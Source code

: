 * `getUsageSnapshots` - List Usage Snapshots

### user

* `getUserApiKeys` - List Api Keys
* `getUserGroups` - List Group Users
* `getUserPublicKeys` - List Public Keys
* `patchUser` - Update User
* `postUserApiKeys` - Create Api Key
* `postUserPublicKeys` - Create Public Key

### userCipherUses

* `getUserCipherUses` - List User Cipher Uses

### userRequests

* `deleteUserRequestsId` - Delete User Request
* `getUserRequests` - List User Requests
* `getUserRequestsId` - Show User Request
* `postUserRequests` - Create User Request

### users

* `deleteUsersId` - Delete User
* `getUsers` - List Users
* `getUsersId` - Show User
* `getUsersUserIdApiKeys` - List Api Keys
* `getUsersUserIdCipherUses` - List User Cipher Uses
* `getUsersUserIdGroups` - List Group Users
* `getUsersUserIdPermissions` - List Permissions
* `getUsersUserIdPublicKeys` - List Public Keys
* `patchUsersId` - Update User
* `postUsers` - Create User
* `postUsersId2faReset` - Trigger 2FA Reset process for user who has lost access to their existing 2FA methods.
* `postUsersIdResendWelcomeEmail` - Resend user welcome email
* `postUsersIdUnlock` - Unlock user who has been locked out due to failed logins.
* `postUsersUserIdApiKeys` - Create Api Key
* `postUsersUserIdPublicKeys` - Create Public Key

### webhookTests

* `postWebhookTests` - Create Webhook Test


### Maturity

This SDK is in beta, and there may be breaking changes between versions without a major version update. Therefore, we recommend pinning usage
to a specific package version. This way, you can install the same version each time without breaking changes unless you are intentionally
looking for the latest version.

--- BRIEF ---
Beginning with the very first line of the material, please return exactly each line down to and including the one with "### webhookTests".

--- WRITTEN RESPONSE ---
Source code

: * `getUsageSnapshots` - List Usage Snapshots

### user

* `getUserApiKeys` - List Api Keys
* `getUserGroups` - List Group Users
* `getUserPublicKeys` - List Public Keys
* `patchUser` - Update User
* `postUserApiKeys` - Create Api Key
* `postUserPublicKeys` - Create Public Key

### userCipherUses

* `getUserCipherUses` - List User Cipher Uses

### userRequests

* `deleteUserRequestsId` - Delete User Request
* `getUserRequests` - List User Requests
* `getUserRequestsId` - Show User Request
* `postUserRequests` - Create User Request

### users

* `deleteUsersId` - Delete User
* `getUsers` - List Users
* `getUsersId` - Show User
* `getUsersUserIdApiKeys` - List Api Keys
* `getUsersUserIdCipherUses` - List User Cipher Uses
* `getUsersUserIdGroups` - List Group Users
* `getUsersUserIdPermissions` - List Permissions
* `getUsersUserIdPublicKeys` - List Public Keys
* `patchUsersId` - Update User
* `postUsers` - Create User
* `postUsersId2faReset` - Trigger 2FA Reset process for user who has lost access to their existing 2FA methods.
* `postUsersIdResendWelcomeEmail` - Resend user welcome email
* `postUsersIdUnlock` - Unlock user who has been locked out due to failed logins.
* `postUsersUserIdApiKeys` - Create Api Key
* `postUsersUserIdPublicKeys` - Create Public Key

### webhookTests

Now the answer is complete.